**Instructions to follow:** The records should be written out in full, with nothing altered.

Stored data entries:
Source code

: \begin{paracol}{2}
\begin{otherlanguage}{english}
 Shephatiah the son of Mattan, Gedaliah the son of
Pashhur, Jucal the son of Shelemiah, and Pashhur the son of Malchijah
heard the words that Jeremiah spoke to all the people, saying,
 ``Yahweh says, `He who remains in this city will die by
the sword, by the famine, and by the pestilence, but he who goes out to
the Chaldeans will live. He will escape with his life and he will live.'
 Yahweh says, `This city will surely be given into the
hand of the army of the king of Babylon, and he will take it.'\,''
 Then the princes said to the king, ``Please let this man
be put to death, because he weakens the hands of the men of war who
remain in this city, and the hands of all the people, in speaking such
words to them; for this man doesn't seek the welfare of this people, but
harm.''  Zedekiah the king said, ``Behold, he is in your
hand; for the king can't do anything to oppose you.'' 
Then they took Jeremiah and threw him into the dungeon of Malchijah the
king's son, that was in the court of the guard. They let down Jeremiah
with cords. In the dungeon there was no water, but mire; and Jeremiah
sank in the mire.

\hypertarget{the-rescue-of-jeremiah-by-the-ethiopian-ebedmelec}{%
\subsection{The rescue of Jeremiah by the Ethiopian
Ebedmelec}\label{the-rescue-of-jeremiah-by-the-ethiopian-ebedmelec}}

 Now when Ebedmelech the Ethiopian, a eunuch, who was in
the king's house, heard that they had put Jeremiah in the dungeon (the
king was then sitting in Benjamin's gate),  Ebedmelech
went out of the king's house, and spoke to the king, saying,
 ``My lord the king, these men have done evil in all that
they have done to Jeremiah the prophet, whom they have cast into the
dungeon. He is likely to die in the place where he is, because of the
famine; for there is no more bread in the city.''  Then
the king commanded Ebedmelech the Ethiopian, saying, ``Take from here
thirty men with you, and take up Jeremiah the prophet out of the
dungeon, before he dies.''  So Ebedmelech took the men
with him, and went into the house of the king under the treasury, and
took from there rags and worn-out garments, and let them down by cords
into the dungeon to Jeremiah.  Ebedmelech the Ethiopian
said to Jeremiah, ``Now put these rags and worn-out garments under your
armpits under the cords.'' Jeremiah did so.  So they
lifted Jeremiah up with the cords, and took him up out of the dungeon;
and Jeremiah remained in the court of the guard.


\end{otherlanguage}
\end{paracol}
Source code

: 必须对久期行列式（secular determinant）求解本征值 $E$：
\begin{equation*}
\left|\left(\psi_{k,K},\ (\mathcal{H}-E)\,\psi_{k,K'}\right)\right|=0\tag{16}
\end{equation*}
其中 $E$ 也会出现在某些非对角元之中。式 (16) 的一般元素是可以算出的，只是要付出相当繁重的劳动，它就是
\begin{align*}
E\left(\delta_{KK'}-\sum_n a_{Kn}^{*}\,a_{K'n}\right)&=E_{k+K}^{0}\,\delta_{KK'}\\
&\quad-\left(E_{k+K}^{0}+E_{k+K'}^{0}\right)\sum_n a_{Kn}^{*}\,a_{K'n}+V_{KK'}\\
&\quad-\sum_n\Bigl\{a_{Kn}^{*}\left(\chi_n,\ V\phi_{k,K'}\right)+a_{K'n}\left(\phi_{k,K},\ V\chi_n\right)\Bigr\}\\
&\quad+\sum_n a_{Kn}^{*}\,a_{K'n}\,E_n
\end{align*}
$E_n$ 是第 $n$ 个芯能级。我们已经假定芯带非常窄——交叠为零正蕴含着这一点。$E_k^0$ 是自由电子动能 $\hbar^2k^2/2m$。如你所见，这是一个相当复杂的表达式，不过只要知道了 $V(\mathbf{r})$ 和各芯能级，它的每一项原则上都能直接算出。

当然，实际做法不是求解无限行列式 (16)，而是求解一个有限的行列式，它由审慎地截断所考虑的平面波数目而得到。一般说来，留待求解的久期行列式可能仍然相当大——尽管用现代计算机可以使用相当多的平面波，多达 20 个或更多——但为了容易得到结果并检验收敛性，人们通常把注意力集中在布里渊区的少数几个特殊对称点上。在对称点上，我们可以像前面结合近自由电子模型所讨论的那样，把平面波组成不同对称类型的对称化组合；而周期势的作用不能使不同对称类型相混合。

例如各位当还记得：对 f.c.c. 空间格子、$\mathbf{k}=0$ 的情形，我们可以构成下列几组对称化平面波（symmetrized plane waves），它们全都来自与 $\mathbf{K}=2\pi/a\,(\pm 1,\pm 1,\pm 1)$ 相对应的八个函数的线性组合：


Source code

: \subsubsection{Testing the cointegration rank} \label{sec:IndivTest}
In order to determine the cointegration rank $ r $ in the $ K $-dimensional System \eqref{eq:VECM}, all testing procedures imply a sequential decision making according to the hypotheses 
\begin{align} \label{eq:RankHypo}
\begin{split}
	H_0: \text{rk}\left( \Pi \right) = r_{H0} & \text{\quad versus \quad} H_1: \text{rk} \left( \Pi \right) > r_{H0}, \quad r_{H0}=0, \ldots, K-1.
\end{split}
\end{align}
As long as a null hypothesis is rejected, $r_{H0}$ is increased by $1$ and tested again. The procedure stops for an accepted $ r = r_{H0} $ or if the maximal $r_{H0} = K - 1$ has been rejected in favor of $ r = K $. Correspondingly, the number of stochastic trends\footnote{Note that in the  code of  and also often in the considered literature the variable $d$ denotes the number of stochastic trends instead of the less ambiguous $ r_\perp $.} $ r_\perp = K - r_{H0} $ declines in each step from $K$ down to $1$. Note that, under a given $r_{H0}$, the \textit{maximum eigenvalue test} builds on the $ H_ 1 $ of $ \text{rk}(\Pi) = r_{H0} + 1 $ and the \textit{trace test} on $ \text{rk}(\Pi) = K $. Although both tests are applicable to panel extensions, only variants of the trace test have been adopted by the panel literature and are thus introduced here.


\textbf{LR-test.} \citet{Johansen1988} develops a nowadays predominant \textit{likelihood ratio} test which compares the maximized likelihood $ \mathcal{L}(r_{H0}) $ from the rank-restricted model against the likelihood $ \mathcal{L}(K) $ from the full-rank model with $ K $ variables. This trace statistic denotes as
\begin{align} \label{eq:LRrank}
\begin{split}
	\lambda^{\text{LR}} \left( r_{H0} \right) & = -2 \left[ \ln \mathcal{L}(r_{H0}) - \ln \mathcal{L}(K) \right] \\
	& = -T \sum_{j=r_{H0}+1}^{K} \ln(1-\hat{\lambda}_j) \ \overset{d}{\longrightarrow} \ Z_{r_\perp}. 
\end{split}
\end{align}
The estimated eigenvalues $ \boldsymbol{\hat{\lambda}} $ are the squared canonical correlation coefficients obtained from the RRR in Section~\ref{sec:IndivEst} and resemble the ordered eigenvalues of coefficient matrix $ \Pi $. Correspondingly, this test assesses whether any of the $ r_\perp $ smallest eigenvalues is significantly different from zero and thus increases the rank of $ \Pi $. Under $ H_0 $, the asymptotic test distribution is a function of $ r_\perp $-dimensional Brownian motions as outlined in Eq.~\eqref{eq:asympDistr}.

**Final answer:**
Source code

: \begin{paracol}{2}
\begin{otherlanguage}{english}
 Shephatiah the son of Mattan, Gedaliah the son of
Pashhur, Jucal the son of Shelemiah, and Pashhur the son of Malchijah
heard the words that Jeremiah spoke to all the people, saying,
 ``Yahweh says, `He who remains in this city will die by
the sword, by the famine, and by the pestilence, but he who goes out to
the Chaldeans will live. He will escape with his life and he will live.'
 Yahweh says, `This city will surely be given into the
hand of the army of the king of Babylon, and he will take it.'\,''
 Then the princes said to the king, ``Please let this man
be put to death, because he weakens the hands of the men of war who
remain in this city, and the hands of all the people, in speaking such
words to them; for this man doesn't seek the welfare of this people, but
harm.''  Zedekiah the king said, ``Behold, he is in your
hand; for the king can't do anything to oppose you.'' 
Then they took Jeremiah and threw him into the dungeon of Malchijah the
king's son, that was in the court of the guard. They let down Jeremiah
with cords. In the dungeon there was no water, but mire; and Jeremiah
sank in the mire.

\hypertarget{the-rescue-of-jeremiah-by-the-ethiopian-ebedmelec}{%
\subsection{The rescue of Jeremiah by the Ethiopian
Ebedmelec}\label{the-rescue-of-jeremiah-by-the-ethiopian-ebedmelec}}

 Now when Ebedmelech the Ethiopian, a eunuch, who was in
the king's house, heard that they had put Jeremiah in the dungeon (the
king was then sitting in Benjamin's gate),  Ebedmelech
went out of the king's house, and spoke to the king, saying,
 ``My lord the king, these men have done evil in all that
they have done to Jeremiah the prophet, whom they have cast into the
dungeon. He is likely to die in the place where he is, because of the
famine; for there is no more bread in the city.''  Then
the king commanded Ebedmelech the Ethiopian, saying, ``Take from here
thirty men with you, and take up Jeremiah the prophet out of the
dungeon, before he dies.''  So Ebedmelech took the men
with him, and went into the house of the king under the treasury, and
took from there rags and worn-out garments, and let them down by cords
into the dungeon to Jeremiah.  Ebedmelech the Ethiopian
said to Jeremiah, ``Now put these rags and worn-out garments under your
armpits under the cords.'' Jeremiah did so.  So they
lifted Jeremiah up with the cords, and took him up out of the dungeon;
and Jeremiah remained in the court of the guard.


\end{otherlanguage}
\end{paracol}
Source code

: 必须对久期行列式（secular determinant）求解本征值 $E$：
\begin{equation*}
\left|\left(\psi_{k,K},\ (\mathcal{H}-E)\,\psi_{k,K'}\right)\right|=0\tag{16}
\end{equation*}
其中 $E$ 也会出现在某些非对角元之中。式 (16) 的一般元素是可以算出的，只是要付出相当繁重的劳动，它就是
\begin{align*}
E\left(\delta_{KK'}-\sum_n a_{Kn}^{*}\,a_{K'n}\right)&=E_{k+K}^{0}\,\delta_{KK'}\\
&\quad-\left(E_{k+K}^{0}+E_{k+K'}^{0}\right)\sum_n a_{Kn}^{*}\,a_{K'n}+V_{KK'}\\
&\quad-\sum_n\Bigl\{a_{Kn}^{*}\left(\chi_n,\ V\phi_{k,K'}\right)+a_{K'n}\left(\phi_{k,K},\ V\chi_n\right)\Bigr\}\\
&\quad+\sum_n a_{Kn}^{*}\,a_{K'n}\,E_n
\end{align*}
$E_n$ 是第 $n$ 个芯能级。我们已经假定芯带非常窄——交叠为零正蕴含着这一点。$E_k^0$ 是自由电子动能 $\hbar^2k^2/2m$。如你所见，这是一个相当复杂的表达式，不过只要知道了 $V(\mathbf{r})$ 和各芯能级，它的每一项原则上都能直接算出。

当然，实际做法不是求解无限行列式 (16)，而是求解一个有限的行列式，它由审慎地截断所考虑的平面波数目而得到。一般说来，留待求解的久期行列式可能仍然相当大——尽管用现代计算机可以使用相当多的平面波，多达 20 个或更多——但为了容易得到结果并检验收敛性，人们通常把注意力集中在布里渊区的少数几个特殊对称点上。在对称点上，我们可以像前面结合近自由电子模型所讨论的那样，把平面波组成不同对称类型的对称化组合；而周期势的作用不能使不同对称类型相混合。

例如各位当还记得：对 f.c.c. 空间格子、$\mathbf{k}=0$ 的情形，我们可以构成下列几组对称化平面波（symmetrized plane waves），它们全都来自与 $\mathbf{K}=2\pi/a\,(\pm 1,\pm 1,\pm 1)$ 相对应的八个函数的线性组合：


Source code

: \subsubsection{Testing the cointegration rank} \label{sec:IndivTest}
In order to determine the cointegration rank $ r $ in the $ K $-dimensional System \eqref{eq:VECM}, all testing procedures imply a sequential decision making according to the hypotheses 
\begin{align} \label{eq:RankHypo}
\begin{split}
	H_0: \text{rk}\left( \Pi \right) = r_{H0} & \text{\quad versus \quad} H_1: \text{rk} \left( \Pi \right) > r_{H0}, \quad r_{H0}=0, \ldots, K-1.
\end{split}
\end{align}
As long as a null hypothesis is rejected, $r_{H0}$ is increased by $1$ and tested again. The procedure stops for an accepted $ r = r_{H0} $ or if the maximal $r_{H0} = K - 1$ has been rejected in favor of $ r = K $. Correspondingly, the number of stochastic trends\footnote{Note that in the  code of  and also often in the considered literature the variable $d$ denotes the number of stochastic trends instead of the less ambiguous $ r_\perp $.} $ r_\perp = K - r_{H0} $ declines in each step from $K$ down to $1$. Note that, under a given $r_{H0}$, the \textit{maximum eigenvalue test} builds on the $ H_ 1 $ of $ \text{rk}(\Pi) = r_{H0} + 1 $ and the \textit{trace test} on $ \text{rk}(\Pi) = K $. Although both tests are applicable to panel extensions, only variants of the trace test have been adopted by the panel literature and are thus introduced here.


\textbf{LR-test.} \citet{Johansen1988} develops a nowadays predominant \textit{likelihood ratio} test which compares the maximized likelihood $ \mathcal{L}(r_{H0}) $ from the rank-restricted model against the likelihood $ \mathcal{L}(K) $ from the full-rank model with $ K $ variables. This trace statistic denotes as
\begin{align} \label{eq:LRrank}
\begin{split}
	\lambda^{\text{LR}} \left( r_{H0} \right) & = -2 \left[ \ln \mathcal{L}(r_{H0}) - \ln \mathcal{L}(K) \right] \\
	& = -T \sum_{j=r_{H0}+1}^{K} \ln(1-\hat{\lambda}_j) \ \overset{d}{\longrightarrow} \ Z_{r_\perp}. 
\end{split}
\end{align}
The estimated eigenvalues $ \boldsymbol{\hat{\lambda}} $ are the squared canonical correlation coefficients obtained from the RRR in Section~\ref{sec:IndivEst} and resemble the ordered eigenvalues of coefficient matrix $ \Pi $. Correspondingly, this test assesses whether any of the $ r_\perp $ smallest eigenvalues is significantly different from zero and thus increases the rank of $ \Pi $. Under $ H_0 $, the asymptotic test distribution is a function of $ r_\perp $-dimensional Brownian motions as outlined in Eq.~\eqref{eq:asympDistr}.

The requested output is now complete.